A Estrutura de ROAD TO ROMA

A estrutura de ROAD TO ROMA segue uma narrativa não-linear, alternando entre as entrevistas de Cuarón, cenas de bastidores de ROMA e imagens de sua infância. Essa abordagem não convencional é um reflexo do próprio tema do documentário: a memória e a reconstrução do passado. O espectador não assiste a um relato cronológico da criação de ROMA, mas sim a uma montagem que resgata diferentes momentos dessa trajetória, dando ao público uma visão holística do que é necessário para fazer um filme tão pessoal e, ao mesmo tempo, tão universal.

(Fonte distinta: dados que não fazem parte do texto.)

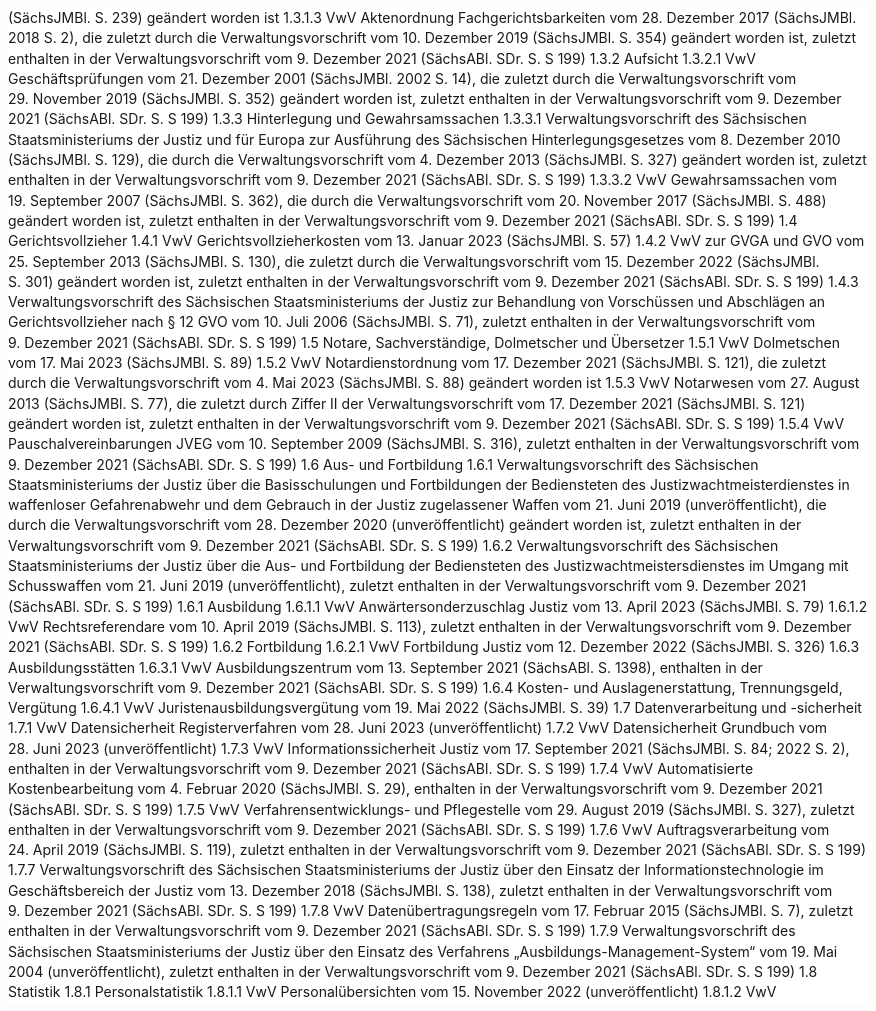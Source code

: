 (SächsJMBl. S. 239) geändert worden ist 1.3.1.3 VwV Aktenordnung Fachgerichtsbarkeiten vom 28. Dezember 2017 (SächsJMBl. 2018 S. 2), die zuletzt durch die Verwaltungsvorschrift vom 10. Dezember 2019 (SächsJMBl. S. 354) geändert worden ist, zuletzt enthalten in der Verwaltungsvorschrift vom 9. Dezember 2021 (SächsABl. SDr. S. S 199) 1.3.2 Aufsicht 1.3.2.1 VwV Geschäftsprüfungen vom 21. Dezember 2001 (SächsJMBl. 2002 S. 14), die zuletzt durch die Verwaltungsvorschrift vom 29. November 2019 (SächsJMBl. S. 352) geändert worden ist, zuletzt enthalten in der Verwaltungsvorschrift vom 9. Dezember 2021 (SächsABl. SDr. S. S 199) 1.3.3 Hinterlegung und Gewahrsamssachen 1.3.3.1 Verwaltungsvorschrift des Sächsischen Staatsministeriums der Justiz und für Europa zur Ausführung des Sächsischen Hinterlegungsgesetzes vom 8. Dezember 2010 (SächsJMBl. S. 129), die durch die Verwaltungsvorschrift vom 4. Dezember 2013 (SächsJMBl. S. 327) geändert worden ist, zuletzt enthalten in der Verwaltungsvorschrift vom 9. Dezember 2021 (SächsABl. SDr. S. S 199) 1.3.3.2 VwV Gewahrsamssachen vom 19. September 2007 (SächsJMBl. S. 362), die durch die Verwaltungsvorschrift vom 20. November 2017 (SächsJMBl. S. 488) geändert worden ist, zuletzt enthalten in der Verwaltungsvorschrift vom 9. Dezember 2021 (SächsABl. SDr. S. S 199) 1.4 Gerichtsvollzieher 1.4.1 VwV Gerichtsvollzieherkosten vom 13. Januar 2023 (SächsJMBl. S. 57) 1.4.2 VwV zur GVGA und GVO vom 25. September 2013 (SächsJMBl. S. 130), die zuletzt durch die Verwaltungsvorschrift vom 15. Dezember 2022 (SächsJMBl. S. 301) geändert worden ist, zuletzt enthalten in der Verwaltungsvorschrift vom 9. Dezember 2021 (SächsABl. SDr. S. S 199) 1.4.3 Verwaltungsvorschrift des Sächsischen Staatsministeriums der Justiz zur Behandlung von Vorschüssen und Abschlägen an Gerichtsvollzieher nach § 12 GVO vom 10. Juli 2006 (SächsJMBl. S. 71), zuletzt enthalten in der Verwaltungsvorschrift vom 9. Dezember 2021 (SächsABl. SDr. S. S 199) 1.5 Notare, Sachverständige, Dolmetscher und Übersetzer 1.5.1 VwV Dolmetschen vom 17. Mai 2023 (SächsJMBl. S. 89) 1.5.2 VwV Notardienstordnung vom 17. Dezember 2021 (SächsJMBl. S. 121), die zuletzt durch die Verwaltungsvorschrift vom 4. Mai 2023 (SächsJMBl. S. 88) geändert worden ist 1.5.3 VwV Notarwesen vom 27. August 2013 (SächsJMBl. S. 77), die zuletzt durch Ziffer II der Verwaltungsvorschrift vom 17. Dezember 2021 (SächsJMBl. S. 121) geändert worden ist, zuletzt enthalten in der Verwaltungsvorschrift vom 9. Dezember 2021 (SächsABl. SDr. S. S 199) 1.5.4 VwV Pauschalvereinbarungen JVEG vom 10. September 2009 (SächsJMBl. S. 316), zuletzt enthalten in der Verwaltungsvorschrift vom 9. Dezember 2021 (SächsABl. SDr. S. S 199) 1.6 Aus- und Fortbildung 1.6.1 Verwaltungsvorschrift des Sächsischen Staatsministeriums der Justiz über die Basisschulungen und Fortbildungen der Bediensteten des Justizwachtmeisterdienstes in waffenloser Gefahrenabwehr und dem Gebrauch in der Justiz zugelassener Waffen vom 21. Juni 2019 (unveröffentlicht), die durch die Verwaltungsvorschrift vom 28. Dezember 2020 (unveröffentlicht) geändert worden ist, zuletzt enthalten in der Verwaltungsvorschrift vom 9. Dezember 2021 (SächsABl. SDr. S. S 199) 1.6.2 Verwaltungsvorschrift des Sächsischen Staatsministeriums der Justiz über die Aus- und Fortbildung der Bediensteten des Justizwachtmeistersdienstes im Umgang mit Schusswaffen vom 21. Juni 2019 (unveröffentlicht), zuletzt enthalten in der Verwaltungsvorschrift vom 9. Dezember 2021 (SächsABl. SDr. S. S 199) 1.6.1 Ausbildung 1.6.1.1 VwV Anwärtersonderzuschlag Justiz vom 13. April 2023 (SächsJMBl. S. 79) 1.6.1.2 VwV Rechtsreferendare vom 10. April 2019 (SächsJMBl. S. 113), zuletzt enthalten in der Verwaltungsvorschrift vom 9. Dezember 2021 (SächsABl. SDr. S. S 199) 1.6.2 Fortbildung 1.6.2.1 VwV Fortbildung Justiz vom 12. Dezember 2022 (SächsJMBl. S. 326) 1.6.3 Ausbildungsstätten 1.6.3.1 VwV Ausbildungszentrum vom 13. September 2021 (SächsABl. S. 1398), enthalten in der Verwaltungsvorschrift vom 9. Dezember 2021 (SächsABl. SDr. S. S 199) 1.6.4 Kosten- und Auslagenerstattung, Trennungsgeld, Vergütung 1.6.4.1 VwV Juristenausbildungsvergütung vom 19. Mai 2022 (SächsJMBl. S. 39) 1.7 Datenverarbeitung und -sicherheit 1.7.1 VwV Datensicherheit Registerverfahren vom 28. Juni 2023 (unveröffentlicht) 1.7.2 VwV Datensicherheit Grundbuch vom 28. Juni 2023 (unveröffentlicht) 1.7.3 VwV Informationssicherheit Justiz vom 17. September 2021 (SächsJMBl. S. 84; 2022 S. 2), enthalten in der Verwaltungsvorschrift vom 9. Dezember 2021 (SächsABl. SDr. S. S 199) 1.7.4 VwV Automatisierte Kostenbearbeitung vom 4. Februar 2020 (SächsJMBl. S. 29), enthalten in der Verwaltungsvorschrift vom 9. Dezember 2021 (SächsABl. SDr. S. S 199) 1.7.5 VwV Verfahrensentwicklungs- und Pflegestelle vom 29. August 2019 (SächsJMBl. S. 327), zuletzt enthalten in der Verwaltungsvorschrift vom 9. Dezember 2021 (SächsABl. SDr. S. S 199) 1.7.6 VwV Auftragsverarbeitung vom 24. April 2019 (SächsJMBl. S. 119), zuletzt enthalten in der Verwaltungsvorschrift vom 9. Dezember 2021 (SächsABl. SDr. S. S 199) 1.7.7 Verwaltungsvorschrift des Sächsischen Staatsministeriums der Justiz über den Einsatz der Informationstechnologie im Geschäftsbereich der Justiz vom 13. Dezember 2018 (SächsJMBl. S. 138), zuletzt enthalten in der Verwaltungsvorschrift vom 9. Dezember 2021 (SächsABl. SDr. S. S 199) 1.7.8 VwV Datenübertragungsregeln vom 17. Februar 2015 (SächsJMBl. S. 7), zuletzt enthalten in der Verwaltungsvorschrift vom 9. Dezember 2021 (SächsABl. SDr. S. S 199) 1.7.9 Verwaltungsvorschrift des Sächsischen Staatsministeriums der Justiz über den Einsatz des Verfahrens „Ausbildungs-Management-System“ vom 19. Mai 2004 (unveröffentlicht), zuletzt enthalten in der Verwaltungsvorschrift vom 9. Dezember 2021 (SächsABl. SDr. S. S 199) 1.8 Statistik 1.8.1 Personalstatistik 1.8.1.1 VwV Personalübersichten vom 15. November 2022 (unveröffentlicht) 1.8.1.2 VwV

O documentário também faz uso inteligente de metáforas visuais. Ao explorar a importância das ruas de sua infância, Cuarón utiliza o ambiente urbano da Cidade do México como um símbolo das próprias jornadas pessoais e coletivas. As ruas, ao mesmo tempo labirínticas e familiares, representam tanto o caminho de Cuarón para sua própria identidade quanto a experiência de cada indivíduo em sua busca por compreensão e pertencimento.

O Impacto de ROAD TO ROMA no Cinema Contemporâneo

Por mais que ROAD TO ROMA seja um documentário sobre a criação de um único filme, ele oferece reflexões amplas sobre o processo de criação cinematográfica em geral. Cuarón nos lembra de que, no cerne de qualquer filme bem-sucedido, existe uma tentativa de capturar algo genuíno, seja uma memória, uma emoção ou uma verdade. ROAD TO ROMA se coloca como um estudo de caso sobre a importância da memória pessoal, da pesquisa histórica e da colaboração no mundo cinematográfico.

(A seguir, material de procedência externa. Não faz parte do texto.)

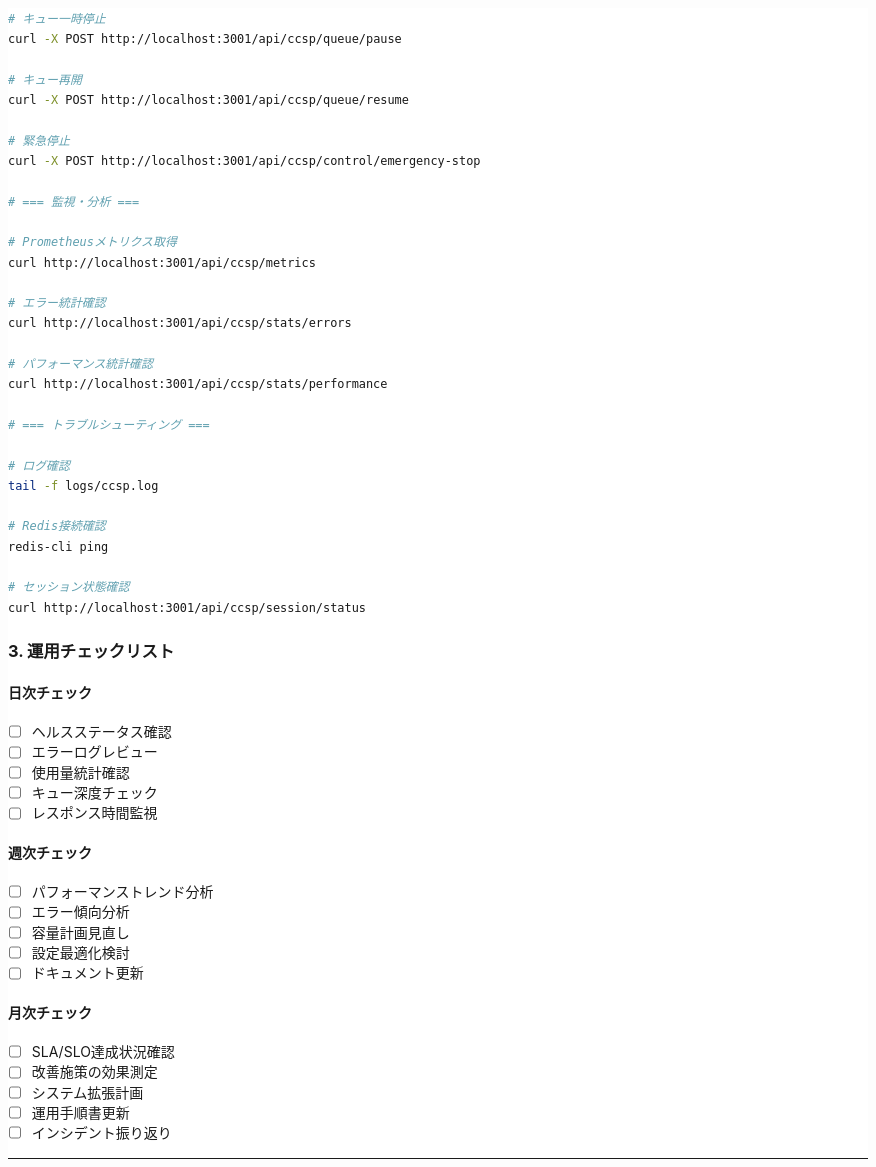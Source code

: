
 ```bash
# キュー一時停止
curl -X POST http://localhost:3001/api/ccsp/queue/pause

# キュー再開
curl -X POST http://localhost:3001/api/ccsp/queue/resume

# 緊急停止
curl -X POST http://localhost:3001/api/ccsp/control/emergency-stop

# === 監視・分析 ===

# Prometheusメトリクス取得
curl http://localhost:3001/api/ccsp/metrics

# エラー統計確認
curl http://localhost:3001/api/ccsp/stats/errors

# パフォーマンス統計確認
curl http://localhost:3001/api/ccsp/stats/performance

# === トラブルシューティング ===

# ログ確認
tail -f logs/ccsp.log

# Redis接続確認
redis-cli ping

# セッション状態確認
curl http://localhost:3001/api/ccsp/session/status
```

### 3. 運用チェックリスト

#### 日次チェック
- [ ] ヘルスステータス確認
- [ ] エラーログレビュー
- [ ] 使用量統計確認
- [ ] キュー深度チェック
- [ ] レスポンス時間監視

#### 週次チェック
- [ ] パフォーマンストレンド分析
- [ ] エラー傾向分析
- [ ] 容量計画見直し
- [ ] 設定最適化検討
- [ ] ドキュメント更新

#### 月次チェック
- [ ] SLA/SLO達成状況確認
- [ ] 改善施策の効果測定
- [ ] システム拡張計画
- [ ] 運用手順書更新
- [ ] インシデント振り返り

---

Além disso, o documentário reflete sobre como o cinema pode ser uma ferramenta de reflexão social e cultural. Ao revisitar sua infância e as relações de classe no México, Cuarón amplia a discussão para temas universais de identidade, memória e luta, aspectos que ressoam com o público global. Através de ROMA, e agora de ROAD TO ROMA, ele nos convida a refletir sobre o papel do cineasta como contador de histórias e o poder do cinema para tocar as fibras mais profundas da experiência humana.

Conclusão

ROAD TO ROMA é mais do que apenas um making-of de um filme; é uma profunda reflexão sobre a arte de fazer cinema e sobre o poder das memórias na construção de uma narrativa. Através deste documentário, Alfonso Cuarón não apenas revela os bastidores de ROMA, mas também nos leva a uma viagem pessoal e emocional, onde a linha entre o passado e o presente se dissolve. O documentário se configura como uma obra essencial para aqueles que desejam entender o processo criativo de um dos cineastas mais influentes da atualidade, além de ser uma peça fundamental para a compreensão da relevância cultural de ROMA no cenário cinematográfico global.